RECORD SET>
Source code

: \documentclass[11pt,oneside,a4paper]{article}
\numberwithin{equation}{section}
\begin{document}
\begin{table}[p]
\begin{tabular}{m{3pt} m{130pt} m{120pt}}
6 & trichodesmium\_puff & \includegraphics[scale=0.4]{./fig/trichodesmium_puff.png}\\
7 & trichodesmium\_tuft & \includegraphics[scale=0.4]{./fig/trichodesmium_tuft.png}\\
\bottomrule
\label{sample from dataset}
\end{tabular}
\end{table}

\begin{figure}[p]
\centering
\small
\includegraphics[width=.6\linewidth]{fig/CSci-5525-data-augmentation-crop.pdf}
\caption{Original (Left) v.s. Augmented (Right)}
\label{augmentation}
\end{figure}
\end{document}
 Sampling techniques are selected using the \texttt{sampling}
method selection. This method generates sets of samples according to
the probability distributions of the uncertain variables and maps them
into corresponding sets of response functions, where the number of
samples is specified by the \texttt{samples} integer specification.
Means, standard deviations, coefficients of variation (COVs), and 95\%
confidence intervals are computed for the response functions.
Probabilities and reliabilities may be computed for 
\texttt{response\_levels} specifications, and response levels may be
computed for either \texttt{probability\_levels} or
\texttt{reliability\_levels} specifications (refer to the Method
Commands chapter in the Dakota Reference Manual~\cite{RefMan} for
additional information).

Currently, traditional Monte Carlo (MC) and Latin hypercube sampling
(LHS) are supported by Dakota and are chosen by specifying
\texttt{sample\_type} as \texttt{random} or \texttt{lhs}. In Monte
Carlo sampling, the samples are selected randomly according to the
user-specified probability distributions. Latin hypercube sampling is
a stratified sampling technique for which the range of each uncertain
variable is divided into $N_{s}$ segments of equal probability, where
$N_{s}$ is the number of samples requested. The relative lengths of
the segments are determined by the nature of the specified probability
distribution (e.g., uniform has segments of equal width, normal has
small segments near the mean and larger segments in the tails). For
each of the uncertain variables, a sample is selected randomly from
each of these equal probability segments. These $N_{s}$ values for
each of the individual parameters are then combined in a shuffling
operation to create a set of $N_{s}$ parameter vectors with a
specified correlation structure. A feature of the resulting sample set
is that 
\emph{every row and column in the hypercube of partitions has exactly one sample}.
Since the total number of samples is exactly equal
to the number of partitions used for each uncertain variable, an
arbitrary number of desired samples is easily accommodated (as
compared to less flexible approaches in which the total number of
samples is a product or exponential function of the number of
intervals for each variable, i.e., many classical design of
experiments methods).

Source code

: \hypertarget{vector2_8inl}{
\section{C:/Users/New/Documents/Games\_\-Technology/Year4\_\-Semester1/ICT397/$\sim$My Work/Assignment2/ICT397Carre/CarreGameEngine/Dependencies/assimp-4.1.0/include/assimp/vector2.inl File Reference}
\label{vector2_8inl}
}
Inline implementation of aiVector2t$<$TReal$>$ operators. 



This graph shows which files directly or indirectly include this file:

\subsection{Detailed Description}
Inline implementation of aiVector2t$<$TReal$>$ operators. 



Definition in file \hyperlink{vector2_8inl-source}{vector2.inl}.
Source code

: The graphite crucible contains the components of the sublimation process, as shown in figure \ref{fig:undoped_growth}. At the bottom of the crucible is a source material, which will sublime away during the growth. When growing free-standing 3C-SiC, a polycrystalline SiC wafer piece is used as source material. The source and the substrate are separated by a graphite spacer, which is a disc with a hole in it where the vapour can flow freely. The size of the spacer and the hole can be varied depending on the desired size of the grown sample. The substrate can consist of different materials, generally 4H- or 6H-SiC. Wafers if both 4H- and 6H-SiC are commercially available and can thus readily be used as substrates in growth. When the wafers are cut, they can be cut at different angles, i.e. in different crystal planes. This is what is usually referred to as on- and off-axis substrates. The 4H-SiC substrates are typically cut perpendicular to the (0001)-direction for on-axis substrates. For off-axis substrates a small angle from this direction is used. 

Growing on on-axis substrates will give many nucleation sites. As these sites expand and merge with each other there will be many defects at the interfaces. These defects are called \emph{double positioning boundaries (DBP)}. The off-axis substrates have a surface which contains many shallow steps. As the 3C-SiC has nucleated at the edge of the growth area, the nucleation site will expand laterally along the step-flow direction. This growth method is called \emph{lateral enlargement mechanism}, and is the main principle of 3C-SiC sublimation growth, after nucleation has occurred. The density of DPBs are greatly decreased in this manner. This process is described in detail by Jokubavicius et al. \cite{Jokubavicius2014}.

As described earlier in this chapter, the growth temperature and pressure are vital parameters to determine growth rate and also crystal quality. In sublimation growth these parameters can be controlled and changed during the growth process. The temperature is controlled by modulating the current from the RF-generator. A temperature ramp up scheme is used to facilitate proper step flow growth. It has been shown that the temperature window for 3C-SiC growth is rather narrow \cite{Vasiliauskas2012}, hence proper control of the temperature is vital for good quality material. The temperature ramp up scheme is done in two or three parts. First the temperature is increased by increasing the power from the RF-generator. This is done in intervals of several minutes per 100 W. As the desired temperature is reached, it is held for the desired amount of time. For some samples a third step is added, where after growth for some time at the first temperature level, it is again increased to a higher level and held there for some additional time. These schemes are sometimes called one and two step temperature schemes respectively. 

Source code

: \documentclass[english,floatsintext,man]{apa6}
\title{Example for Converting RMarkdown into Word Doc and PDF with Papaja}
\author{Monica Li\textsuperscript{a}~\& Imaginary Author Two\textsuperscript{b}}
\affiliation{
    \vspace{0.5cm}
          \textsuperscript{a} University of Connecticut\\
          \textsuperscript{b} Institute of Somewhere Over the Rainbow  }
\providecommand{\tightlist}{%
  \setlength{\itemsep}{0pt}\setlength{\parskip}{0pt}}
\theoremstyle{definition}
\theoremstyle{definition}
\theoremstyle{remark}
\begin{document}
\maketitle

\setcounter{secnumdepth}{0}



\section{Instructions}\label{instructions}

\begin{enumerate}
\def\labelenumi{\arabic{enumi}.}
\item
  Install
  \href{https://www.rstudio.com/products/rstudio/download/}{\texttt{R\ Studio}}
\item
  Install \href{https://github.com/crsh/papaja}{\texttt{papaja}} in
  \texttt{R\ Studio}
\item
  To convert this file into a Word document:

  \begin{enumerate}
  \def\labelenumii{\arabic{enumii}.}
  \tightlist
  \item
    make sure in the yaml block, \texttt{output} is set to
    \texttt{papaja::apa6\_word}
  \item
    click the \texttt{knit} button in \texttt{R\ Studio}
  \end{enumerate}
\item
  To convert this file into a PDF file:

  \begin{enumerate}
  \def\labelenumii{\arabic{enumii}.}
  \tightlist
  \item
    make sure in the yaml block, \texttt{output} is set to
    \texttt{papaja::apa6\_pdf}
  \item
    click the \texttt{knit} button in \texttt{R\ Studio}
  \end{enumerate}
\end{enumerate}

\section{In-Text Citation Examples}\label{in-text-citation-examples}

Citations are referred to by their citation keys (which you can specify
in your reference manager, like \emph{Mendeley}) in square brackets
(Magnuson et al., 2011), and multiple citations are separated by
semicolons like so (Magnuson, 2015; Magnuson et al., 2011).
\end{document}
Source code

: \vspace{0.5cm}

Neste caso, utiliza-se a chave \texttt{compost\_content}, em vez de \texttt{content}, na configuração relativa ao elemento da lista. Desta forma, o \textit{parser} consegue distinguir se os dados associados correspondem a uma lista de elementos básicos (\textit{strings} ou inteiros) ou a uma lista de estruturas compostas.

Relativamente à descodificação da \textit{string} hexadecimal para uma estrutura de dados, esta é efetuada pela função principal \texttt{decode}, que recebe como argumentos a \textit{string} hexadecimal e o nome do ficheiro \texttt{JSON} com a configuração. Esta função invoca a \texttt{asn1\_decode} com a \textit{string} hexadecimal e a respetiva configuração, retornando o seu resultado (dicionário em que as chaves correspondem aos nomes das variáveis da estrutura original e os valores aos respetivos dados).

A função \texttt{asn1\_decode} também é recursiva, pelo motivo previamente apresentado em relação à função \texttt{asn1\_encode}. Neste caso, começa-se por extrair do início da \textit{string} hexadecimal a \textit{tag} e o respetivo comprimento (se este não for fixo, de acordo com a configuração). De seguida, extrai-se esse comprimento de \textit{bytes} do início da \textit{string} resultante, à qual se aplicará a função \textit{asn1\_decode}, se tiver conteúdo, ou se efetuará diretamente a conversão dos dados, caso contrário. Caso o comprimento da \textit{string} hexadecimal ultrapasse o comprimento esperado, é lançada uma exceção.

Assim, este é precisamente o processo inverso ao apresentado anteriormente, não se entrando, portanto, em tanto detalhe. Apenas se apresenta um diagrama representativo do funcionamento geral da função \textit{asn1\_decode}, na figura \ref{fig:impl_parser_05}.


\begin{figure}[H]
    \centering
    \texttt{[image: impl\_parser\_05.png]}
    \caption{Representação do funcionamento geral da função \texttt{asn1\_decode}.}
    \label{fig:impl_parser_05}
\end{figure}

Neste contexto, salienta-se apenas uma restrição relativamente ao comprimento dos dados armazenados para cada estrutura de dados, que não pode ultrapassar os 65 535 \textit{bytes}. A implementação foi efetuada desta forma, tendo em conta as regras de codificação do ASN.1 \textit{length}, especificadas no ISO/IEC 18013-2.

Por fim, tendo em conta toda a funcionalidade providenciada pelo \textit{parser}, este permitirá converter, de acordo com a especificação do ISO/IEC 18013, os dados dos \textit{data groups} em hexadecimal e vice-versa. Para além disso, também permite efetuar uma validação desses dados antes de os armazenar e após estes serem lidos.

TASK OBJECTIVE> Go through the data above and return each line containing the string "sets".

SOLUTION TO THE PROBLEM>
method selection. This method generates sets of samples according to
into corresponding sets of response functions, where the number of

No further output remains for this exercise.